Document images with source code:

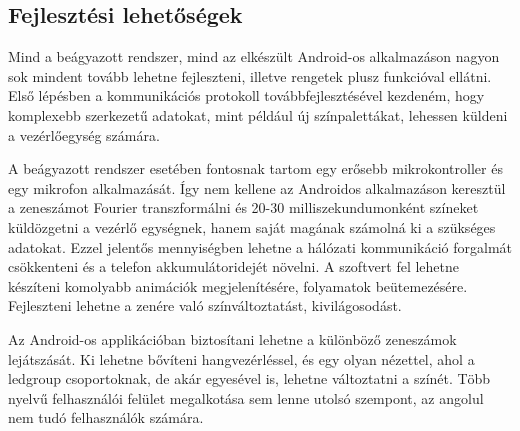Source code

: \documentclass[../main.tex]{subfiles}
\begin{document}
    \subsection{Fejlesztési lehetőségek}
        Mind a beágyazott rendszer, mind az elkészült Android-os alkalmazáson nagyon sok mindent tovább lehetne fejleszteni, illetve rengetek plusz funkcióval ellátni. Első lépésben a kommunikációs protokoll továbbfejlesztésével kezdeném, hogy komplexebb szerkezetű adatokat, mint például új színpalettákat, lehessen küldeni a vezérlőegység számára.
        
        A beágyazott rendszer esetében fontosnak tartom egy erősebb mikrokontroller és egy mikrofon alkalmazását. Így nem kellene az Androidos alkalmazáson keresztül a zeneszámot Fourier transzformálni és 20-30 milliszekundumonként színeket küldözgetni a vezérlő egységnek, hanem saját magának számolná ki a szükséges adatokat. Ezzel jelentős mennyiségben lehetne a hálózati kommunikáció forgalmát csökkenteni és a telefon akkumulátoridejét növelni. A szoftvert fel lehetne készíteni komolyabb animációk megjelenítésére, folyamatok beütemezésére. Fejleszteni lehetne a zenére való színváltoztatást, kivilágosodást.
        
        Az Android-os applikációban biztosítani lehetne a különböző zeneszámok lejátszását. Ki lehetne bővíteni hangvezérléssel, és egy olyan nézettel, ahol a ledgroup csoportoknak, de akár egyesével is, lehetne változtatni a színét. Több nyelvű felhasználói felület megalkotása sem lenne utolsó szempont, az angolul nem tudó felhasználók számára. 
        
        
\end{document}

:: How to complete this task ::
Set every record down verbatim. No pictures belong in the copy.

:: Result ::
Source code

: \documentclass[../main.tex]{subfiles}
\begin{document}
    \subsection{Fejlesztési lehetőségek}
        Mind a beágyazott rendszer, mind az elkészült Android-os alkalmazáson nagyon sok mindent tovább lehetne fejleszteni, illetve rengetek plusz funkcióval ellátni. Első lépésben a kommunikációs protokoll továbbfejlesztésével kezdeném, hogy komplexebb szerkezetű adatokat, mint például új színpalettákat, lehessen küldeni a vezérlőegység számára.
        
        A beágyazott rendszer esetében fontosnak tartom egy erősebb mikrokontroller és egy mikrofon alkalmazását. Így nem kellene az Androidos alkalmazáson keresztül a zeneszámot Fourier transzformálni és 20-30 milliszekundumonként színeket küldözgetni a vezérlő egységnek, hanem saját magának számolná ki a szükséges adatokat. Ezzel jelentős mennyiségben lehetne a hálózati kommunikáció forgalmát csökkenteni és a telefon akkumulátoridejét növelni. A szoftvert fel lehetne készíteni komolyabb animációk megjelenítésére, folyamatok beütemezésére. Fejleszteni lehetne a zenére való színváltoztatást, kivilágosodást.
        
        Az Android-os applikációban biztosítani lehetne a különböző zeneszámok lejátszását. Ki lehetne bővíteni hangvezérléssel, és egy olyan nézettel, ahol a ledgroup csoportoknak, de akár egyesével is, lehetne változtatni a színét. Több nyelvű felhasználói felület megalkotása sem lenne utolsó szempont, az angolul nem tudó felhasználók számára. 
        
        
\end{document}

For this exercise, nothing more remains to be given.